"Cuthbert Grahame, I hear you calling--I am here".

She threw open the dead man's bedroom door.

[CHAPTER XXXV]

JUDGES

In the room was the same faint, luminous glow which had been noticeable in the hall and on the stairs. There could have been no more eloquent testimony of her condition than the fact that she accepted its presence as a matter of course; that it never seemed to occur to her that there was something about it which required elucidation; still less that a few shrewd, well-directed inquiries might result in a very simple explanation. She stood on the threshold, all dishevelled, bent, weeping; always before her eyes the things which she alone could see, stricken with a mad agony of fear by the horror of the sight.

She came a little farther towards the room, staring towards the bed. When she had taken a step or two it seemed as if her legs refused to uphold her any longer. Down she sank on to her knees again; again she covered her face with her hands, as if by such means she could shut off from herself the hideous imaginings of her haunted brain.

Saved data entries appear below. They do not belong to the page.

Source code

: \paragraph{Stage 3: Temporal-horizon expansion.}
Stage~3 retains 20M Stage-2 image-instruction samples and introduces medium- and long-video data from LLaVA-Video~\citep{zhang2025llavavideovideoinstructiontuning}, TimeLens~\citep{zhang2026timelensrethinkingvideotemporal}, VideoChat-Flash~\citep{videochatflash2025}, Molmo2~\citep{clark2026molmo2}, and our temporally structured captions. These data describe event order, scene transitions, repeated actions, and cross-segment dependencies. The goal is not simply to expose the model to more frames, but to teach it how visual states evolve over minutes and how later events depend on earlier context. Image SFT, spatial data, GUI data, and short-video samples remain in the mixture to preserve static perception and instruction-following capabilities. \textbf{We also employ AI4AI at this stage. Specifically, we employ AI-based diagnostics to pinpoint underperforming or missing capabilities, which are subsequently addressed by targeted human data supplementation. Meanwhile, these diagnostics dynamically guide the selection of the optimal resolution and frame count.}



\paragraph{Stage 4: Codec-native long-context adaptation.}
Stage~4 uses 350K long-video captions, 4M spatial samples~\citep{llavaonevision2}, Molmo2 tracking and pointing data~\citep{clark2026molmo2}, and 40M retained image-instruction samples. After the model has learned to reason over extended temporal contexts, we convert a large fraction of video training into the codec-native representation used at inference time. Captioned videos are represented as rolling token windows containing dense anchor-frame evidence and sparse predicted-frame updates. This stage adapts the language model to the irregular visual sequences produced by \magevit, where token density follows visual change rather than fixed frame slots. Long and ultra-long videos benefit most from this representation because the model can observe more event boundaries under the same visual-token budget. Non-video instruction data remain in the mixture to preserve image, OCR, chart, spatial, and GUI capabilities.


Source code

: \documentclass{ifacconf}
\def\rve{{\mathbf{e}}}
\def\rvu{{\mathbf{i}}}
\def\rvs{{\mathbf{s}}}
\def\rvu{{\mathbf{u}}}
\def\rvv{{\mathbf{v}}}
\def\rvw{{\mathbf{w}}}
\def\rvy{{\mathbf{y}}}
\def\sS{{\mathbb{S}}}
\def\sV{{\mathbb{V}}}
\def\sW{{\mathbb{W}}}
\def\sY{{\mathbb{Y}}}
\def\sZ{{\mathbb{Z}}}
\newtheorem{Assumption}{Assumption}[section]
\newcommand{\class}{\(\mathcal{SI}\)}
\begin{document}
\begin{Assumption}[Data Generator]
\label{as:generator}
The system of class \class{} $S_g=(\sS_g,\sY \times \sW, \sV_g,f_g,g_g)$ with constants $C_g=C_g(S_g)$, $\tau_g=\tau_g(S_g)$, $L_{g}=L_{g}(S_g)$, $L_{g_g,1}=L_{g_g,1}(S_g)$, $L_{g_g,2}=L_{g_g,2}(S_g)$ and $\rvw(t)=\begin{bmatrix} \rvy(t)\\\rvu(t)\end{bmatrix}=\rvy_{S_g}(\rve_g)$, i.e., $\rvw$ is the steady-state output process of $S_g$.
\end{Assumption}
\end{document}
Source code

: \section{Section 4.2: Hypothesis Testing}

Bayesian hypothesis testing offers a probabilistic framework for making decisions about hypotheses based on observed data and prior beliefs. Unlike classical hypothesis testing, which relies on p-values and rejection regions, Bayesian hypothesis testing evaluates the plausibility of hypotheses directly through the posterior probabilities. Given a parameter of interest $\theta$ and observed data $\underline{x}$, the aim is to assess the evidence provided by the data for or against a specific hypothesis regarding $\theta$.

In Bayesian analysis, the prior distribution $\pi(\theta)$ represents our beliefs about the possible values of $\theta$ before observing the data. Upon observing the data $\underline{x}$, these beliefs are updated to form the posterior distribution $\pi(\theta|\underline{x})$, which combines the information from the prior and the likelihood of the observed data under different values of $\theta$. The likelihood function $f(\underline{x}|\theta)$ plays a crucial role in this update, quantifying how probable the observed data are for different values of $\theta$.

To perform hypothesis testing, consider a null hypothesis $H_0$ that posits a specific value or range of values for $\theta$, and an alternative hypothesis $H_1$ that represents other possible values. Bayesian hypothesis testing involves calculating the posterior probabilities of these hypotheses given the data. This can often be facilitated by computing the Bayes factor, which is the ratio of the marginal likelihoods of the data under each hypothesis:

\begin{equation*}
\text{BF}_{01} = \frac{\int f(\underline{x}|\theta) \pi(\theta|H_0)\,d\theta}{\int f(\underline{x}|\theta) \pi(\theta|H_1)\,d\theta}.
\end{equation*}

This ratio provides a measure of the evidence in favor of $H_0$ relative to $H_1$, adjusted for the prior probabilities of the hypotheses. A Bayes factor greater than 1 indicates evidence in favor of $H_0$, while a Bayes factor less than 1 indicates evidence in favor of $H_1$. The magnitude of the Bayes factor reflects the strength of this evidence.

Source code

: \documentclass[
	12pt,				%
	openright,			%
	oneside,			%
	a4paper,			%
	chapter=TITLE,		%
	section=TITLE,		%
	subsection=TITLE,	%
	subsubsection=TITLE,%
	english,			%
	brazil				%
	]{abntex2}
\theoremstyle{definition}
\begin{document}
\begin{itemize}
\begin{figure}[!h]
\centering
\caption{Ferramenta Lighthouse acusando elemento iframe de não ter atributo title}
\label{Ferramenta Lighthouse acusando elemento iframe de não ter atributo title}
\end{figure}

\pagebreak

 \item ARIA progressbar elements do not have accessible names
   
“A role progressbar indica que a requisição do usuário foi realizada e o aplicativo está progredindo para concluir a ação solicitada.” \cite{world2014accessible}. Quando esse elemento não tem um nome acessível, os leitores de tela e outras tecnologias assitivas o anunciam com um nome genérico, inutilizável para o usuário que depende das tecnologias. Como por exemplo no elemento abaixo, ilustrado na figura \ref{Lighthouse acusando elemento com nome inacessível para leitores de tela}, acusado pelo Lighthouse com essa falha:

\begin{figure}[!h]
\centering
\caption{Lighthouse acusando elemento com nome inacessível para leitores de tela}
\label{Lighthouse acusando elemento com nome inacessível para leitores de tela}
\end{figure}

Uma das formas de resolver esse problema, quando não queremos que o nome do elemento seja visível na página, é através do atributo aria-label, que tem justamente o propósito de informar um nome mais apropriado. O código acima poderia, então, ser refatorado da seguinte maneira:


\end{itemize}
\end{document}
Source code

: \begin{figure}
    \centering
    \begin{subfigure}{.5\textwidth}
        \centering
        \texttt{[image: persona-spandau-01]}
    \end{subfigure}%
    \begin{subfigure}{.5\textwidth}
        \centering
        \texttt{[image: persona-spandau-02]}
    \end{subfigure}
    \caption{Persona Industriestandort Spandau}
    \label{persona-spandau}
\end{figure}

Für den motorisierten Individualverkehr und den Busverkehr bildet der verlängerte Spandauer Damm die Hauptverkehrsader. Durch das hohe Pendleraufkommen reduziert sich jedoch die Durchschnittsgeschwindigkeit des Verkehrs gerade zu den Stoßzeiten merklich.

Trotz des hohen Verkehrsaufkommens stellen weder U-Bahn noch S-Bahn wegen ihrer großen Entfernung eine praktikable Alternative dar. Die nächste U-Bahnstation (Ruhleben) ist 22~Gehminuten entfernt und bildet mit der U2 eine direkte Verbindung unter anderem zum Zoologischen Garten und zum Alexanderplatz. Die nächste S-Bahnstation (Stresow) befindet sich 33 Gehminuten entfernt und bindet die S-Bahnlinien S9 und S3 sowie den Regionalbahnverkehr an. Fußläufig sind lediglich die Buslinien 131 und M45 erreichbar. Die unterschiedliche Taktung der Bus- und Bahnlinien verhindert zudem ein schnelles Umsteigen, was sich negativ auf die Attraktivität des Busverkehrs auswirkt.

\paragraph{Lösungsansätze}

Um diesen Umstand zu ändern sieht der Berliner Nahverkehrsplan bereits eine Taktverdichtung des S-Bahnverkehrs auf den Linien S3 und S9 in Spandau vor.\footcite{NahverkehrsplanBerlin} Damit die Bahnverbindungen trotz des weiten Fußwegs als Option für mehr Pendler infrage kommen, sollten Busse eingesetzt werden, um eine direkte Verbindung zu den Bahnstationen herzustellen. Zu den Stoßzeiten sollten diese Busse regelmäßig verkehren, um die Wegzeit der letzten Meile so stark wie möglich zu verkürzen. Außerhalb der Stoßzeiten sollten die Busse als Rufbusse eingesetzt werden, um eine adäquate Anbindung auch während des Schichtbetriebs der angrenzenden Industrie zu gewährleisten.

"Don't! don't! don't!" she wailed.

While still she remained in that attitude of humility and penitence there came a voice which called her by what had once been her name.

"Isabel Burney!"

That she heard it there could be no doubt. At the sound of it she shivered more than ever. But it may be that she was in doubt whether it was a material voice, or whether it was a fresh manifestation of those too-well remembered tones, which kept calling to her all the time. For it is possible that a disordered mind may be conscious that there is a difference between the real and the imaginary without being capable of satisfactorily perceiving what it is. She did not answer. It came again, not loud, yet distinct and dominating.